Students can think upstream about the challenges they face in school. With support from community-based partners, we developed and delivered elements of the youth-led promotion and prevention (YL2P) program in 11 high schools across Ohio to address the protective and risk factors associated with mental health, substance use, bullying, and related social problems. The interactive workshop engages teams of students to address the promoting pathway or protecting pathway (Kia-Keating et al., 2011). In a Virginia high school, we piloted the program in an elective leadership course with students in the student government.

 

A Moral Reckoning on Structural Racism

The racial reckoning of 2020 involved the largest social movement protest in U.S. history, but support for the Black Lives Matter movement declined shortly after. To advance a moral reckoning on structural racism that dismantles racialized structures and redresses racial inequities, we propose (a) examining structural factors; (b) encouraging structural thinking; and (c) supporting structural intervention for racial justice. Generations of activists have been working toward a moral reckoning on structural racism during Reconstruction, Second Reconstruction, and Third Reconstruction (present day). With a team of racial-justice scholars across psychology, social medicine, and public health, we offer a pathway toward racial justice through structural thinking: structural competency and critical consciousness (McCarty, Liskey, George, Cook & Metzl, 2023).

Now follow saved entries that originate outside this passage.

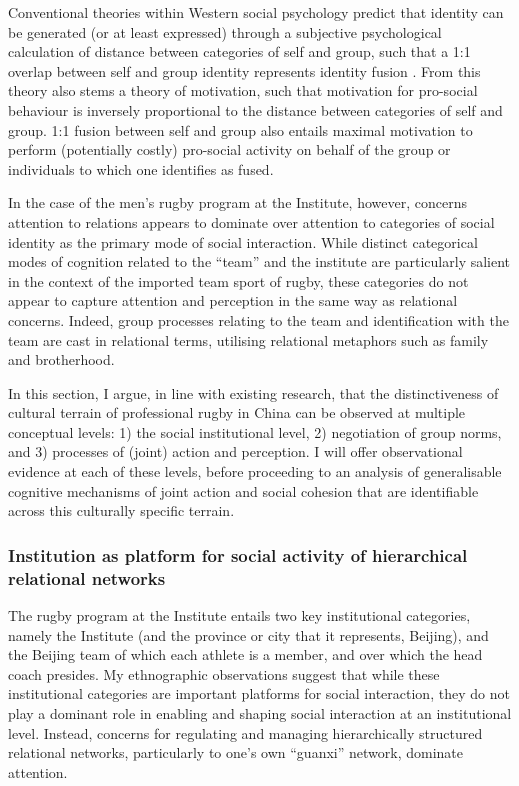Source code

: \begin{CJK}{UTF8}{gbsn}
  Conventional theories within Western social psychology predict that identity can be generated (or at least expressed) through a subjective psychological calculation of distance between categories of self and group, such that a 1:1 overlap between self and group identity represents identity fusion \citep{Swann2009}.  From this theory also stems a theory of motivation, such that motivation for pro-social behaviour is inversely proportional to the distance between categories of self and group. 1:1 fusion between self and group also entails maximal motivation to perform (potentially costly) pro-social activity on behalf of the group or individuals to which one identifies as fused.

  In the case of the men's rugby program at the Institute, however, concerns attention to relations appears to dominate over attention to categories of social identity as the primary mode of social interaction.  While distinct categorical modes of cognition related to the ``team'' and the institute are particularly salient in the context of the imported team sport of rugby, these categories do not appear to capture attention and perception in the same way as relational concerns.  Indeed, group processes relating to the team and identification with the team are cast in relational terms, utilising relational metaphors such as family and brotherhood.

  In this section, I argue, in line with existing research, that the distinctiveness of cultural terrain of professional rugby in China can be observed at multiple conceptual levels: 1) the social institutional level, 2) negotiation of group norms, and 3) processes of (joint) action and perception.  I will offer observational evidence at each of these levels, before proceeding to an analysis of generalisable cognitive mechanisms of joint action and social cohesion that are identifiable across this culturally specific terrain.

  \subsubsection{Institution as platform for social activity of hierarchical relational networks}

  The rugby program at the Institute entails two key institutional categories, namely the Institute (and the province or city that it represents, Beijing), and the Beijing team of which each athlete is a member, and over which the head coach presides.  My ethnographic observations suggest that while these institutional categories are important platforms for social interaction, they do not play a dominant role in enabling and shaping social interaction at an institutional level.  Instead, concerns for regulating and managing hierarchically structured relational networks, particularly to one's own ``guanxi'' network, dominate attention.


\end{CJK}
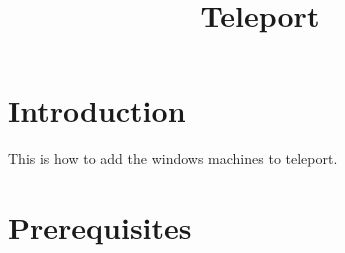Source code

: \documentclass{article}
\title{Teleport}
\begin{document}
\maketitle

\graphicspath{ {./Images/} }
\tableofcontents

\section{Introduction}
This is how to add the windows machines to teleport.

\section{Prerequisites}
\end{document}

In our future research, we aim to critically review the constructs related to structural thinking across multiple disciplines and research areas, such as health equity, racial socialization, implicit bias, and sociopolitical development.

 

We follow guidelines from the Center for Open Science and Berkeley Initiative for Transparency in the Social Sciences to further the movement for transparency and reproducibility in psychological science. Our goal is to conduct research that is transparent—posted on project pages on the Open Science Framework—and reproducible—using R, Markdown, knitr, and GitHub.